Take the line with "- **命名**付款内容" and all lines after it, through the end of the records below, and repeat them exactly.

++++ Available data ++++

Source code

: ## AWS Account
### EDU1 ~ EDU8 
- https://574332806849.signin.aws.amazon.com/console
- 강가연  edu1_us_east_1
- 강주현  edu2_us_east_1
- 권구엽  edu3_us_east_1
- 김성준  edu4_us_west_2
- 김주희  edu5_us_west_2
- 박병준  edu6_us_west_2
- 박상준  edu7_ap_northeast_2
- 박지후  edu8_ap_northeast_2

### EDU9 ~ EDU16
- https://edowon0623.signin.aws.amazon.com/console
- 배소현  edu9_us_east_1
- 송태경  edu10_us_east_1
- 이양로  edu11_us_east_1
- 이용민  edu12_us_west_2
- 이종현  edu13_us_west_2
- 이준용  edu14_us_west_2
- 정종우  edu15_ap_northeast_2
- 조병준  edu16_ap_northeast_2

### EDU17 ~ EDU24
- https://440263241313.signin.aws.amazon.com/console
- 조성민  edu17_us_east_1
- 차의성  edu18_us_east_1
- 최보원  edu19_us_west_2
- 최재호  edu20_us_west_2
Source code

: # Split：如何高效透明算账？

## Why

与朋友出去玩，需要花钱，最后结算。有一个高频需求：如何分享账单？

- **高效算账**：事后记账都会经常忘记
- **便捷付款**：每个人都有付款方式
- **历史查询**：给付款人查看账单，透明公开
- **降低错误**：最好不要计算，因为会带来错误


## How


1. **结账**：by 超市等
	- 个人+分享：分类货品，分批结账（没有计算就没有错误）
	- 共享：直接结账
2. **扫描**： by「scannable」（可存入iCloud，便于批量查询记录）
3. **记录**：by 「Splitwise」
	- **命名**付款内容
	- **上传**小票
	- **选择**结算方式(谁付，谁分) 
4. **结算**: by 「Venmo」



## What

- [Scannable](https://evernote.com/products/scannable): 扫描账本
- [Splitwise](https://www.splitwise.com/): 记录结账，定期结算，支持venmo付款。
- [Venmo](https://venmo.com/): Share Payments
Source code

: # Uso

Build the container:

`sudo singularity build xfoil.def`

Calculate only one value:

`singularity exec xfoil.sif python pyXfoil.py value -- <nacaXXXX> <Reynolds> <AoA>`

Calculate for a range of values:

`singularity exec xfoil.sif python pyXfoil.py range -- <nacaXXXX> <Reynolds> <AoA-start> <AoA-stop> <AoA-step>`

++++

> [Reply]
	- **命名**付款内容
	- **上传**小票
	- **选择**结算方式(谁付，谁分) 
4. **结算**: by 「Venmo」



## What

- [Scannable](https://evernote.com/products/scannable): 扫描账本
- [Splitwise](https://www.splitwise.com/): 记录结账，定期结算，支持venmo付款。
- [Venmo](https://venmo.com/): Share Payments
Source code

: # Uso

Build the container:

`sudo singularity build xfoil.def`

Calculate only one value:

`singularity exec xfoil.sif python pyXfoil.py value -- <nacaXXXX> <Reynolds> <AoA>`

Calculate for a range of values:

`singularity exec xfoil.sif python pyXfoil.py range -- <nacaXXXX> <Reynolds> <AoA-start> <AoA-stop> <AoA-step>`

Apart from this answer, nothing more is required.